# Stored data
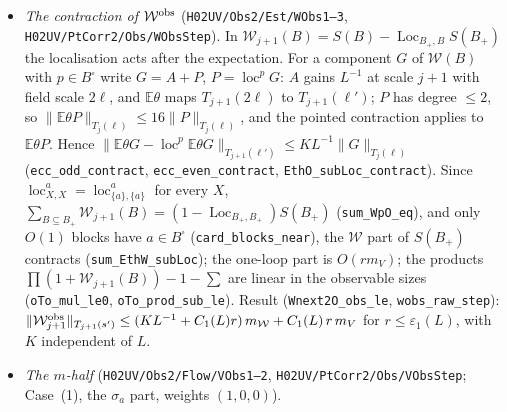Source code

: \documentclass[11pt]{amsart}
\theoremstyle{definition}
\theoremstyle{remark}
\numberwithin{equation}{section}
\newcommand{\E}{\mathbb{E}}
\newcommand{\Loc}{\operatorname{Loc}}
\begin{document}
\begin{itemize}
  $\theta_0=C_0(L^{-1}+(A/2)^{-\eta})$, $B=\theta_0c_b+C_1(8+2c_b+c_b^2)$ (\texttt{kobs\_raw\_step}; the factor $8\ge e^{4\delta}$ and
  the regulator $A/2$ come from $K^\flat=\prod e^{\Delta(B)}K$, \texttt{oTo\_KflatO\_le}). Along a regular history, with
  $r_j=c_Rg_j$, $c_b=8c_x$, $c_k=64B$ and $\bar\theta=\theta_0+C_1(2+2c_b+c_k)c_R\varepsilon$:
  if $\theta_0\le1/72$, $C_1(2+2c_b+c_k)c_R\varepsilon\le1/72$, $\varepsilon$ is small, $m_j\le2m_{j+1}$ and $K^{\rm obs}_0=0$, then
  \[A^{(|\mathcal B_j(X)|-4)_+}\|K^{\rm obs}_j(X)\|_{T_j(s_j)}\le k_j:=\sum_{i<j}(8\bar\theta)^{j-1-i}B\,r_i^2m_i,\qquad 8k_j\le c_kr_j^2m_j\]
  (\texttt{kobs\_hist}, \texttt{kseq\_eq\_sum}), and the activity term of the $\mu$ flow is bounded by
  $c\,(8k_j/w_a)s_j^{-1}$ (\texttt{kobs\_EK}). The observable sizes $m_j$ (with $\|\mathcal W^{\rm obs}_j\|\le r_jm_j$) are inputs.
\item \emph{The contraction of $\mathcal W^{\rm obs}$} (\texttt{H02UV/Obs2/Est/WObs1--3}, \texttt{H02UV/PtCorr2/Obs/WObsStep}). In
  $\mathcal W_{j+1}(B)=S(B)-\Loc_{B_+,B}S(B_+)$ the localisation acts after the expectation. For a component $G$ of
  $\mathcal W(B)$ with $p\in B^\square$ write $G=A+P$, $P=\operatorname{loc}^pG$: $A$ gains $L^{-1}$ at scale $j+1$ with field
  scale $2\ell$, and $\E\theta$ maps $T_{j+1}(2\ell)$ to $T_{j+1}(\ell')$; $P$ has degree $\le2$, so
  $\|\E\theta P\|_{T_j(\ell)}\le16\|P\|_{T_j(\ell)}$, and the pointed contraction applies to $\E\theta P$. Hence
  $\|\E\theta G-\operatorname{loc}^p\E\theta G\|_{T_{j+1}(\ell')}\le KL^{-1}\|G\|_{T_j(\ell)}$ (\texttt{ecc\_odd\_contract},
  \texttt{ecc\_even\_contract}, \texttt{EthO\_subLoc\_contract}). Since $\operatorname{loc}^a_{X,X}=\operatorname{loc}^a_{\{a\},\{a\}}$
  for every $X$, $\sum_{B\subseteq B_+}\mathcal W_{j+1}(B)=(1-\Loc_{B_+,B_+})S(B_+)$ (\texttt{sum\_WpO\_eq}), and only $O(1)$
  blocks have $a\in B^\square$ (\texttt{card\_blocks\_near}), the $\mathcal W$ part of $S(B_+)$ contracts
  (\texttt{sum\_EthW\_subLoc}); the one-loop part is $O(rm_V)$; the products $\prod(1+\mathcal W_{j+1}(B))-1-\sum$ are linear
  in the observable sizes (\texttt{oTo\_mul\_le0}, \texttt{oTo\_prod\_sub\_le}). Result (\texttt{Wnext2O\_obs\_le},
  \texttt{wobs\_raw\_step}): $\|\mathcal W^{\rm obs}_{j+1}\|_{T_{j+1}(s')}\le(KL^{-1}+C_1(L)r)\,m_{\mathcal W}+C_1(L)\,r\,m_V$ for
  $r\le\varepsilon_1(L)$, with $K$ independent of $L$.
\item \emph{The $m$-half} (\texttt{H02UV/Obs2/Flow/VObs1--2}, \texttt{H02UV/PtCorr2/Obs/VObsStep}; Case~(1), the $\sigma_a$ part, weights $(1,0,0)$).

\end{itemize}
\end{document}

# What needs to be done
Search the entries above for "observable". Return every line that has it.

# Solution to the exercise
  $c\,(8k_j/w_a)s_j^{-1}$ (\texttt{kobs\_EK}). The observable sizes $m_j$ (with $\|\mathcal W^{\rm obs}_j\|\le r_jm_j$) are inputs.
  in the observable sizes (\texttt{oTo\_mul\_le0}, \texttt{oTo\_prod\_sub\_le}). Result (\texttt{Wnext2O\_obs\_le},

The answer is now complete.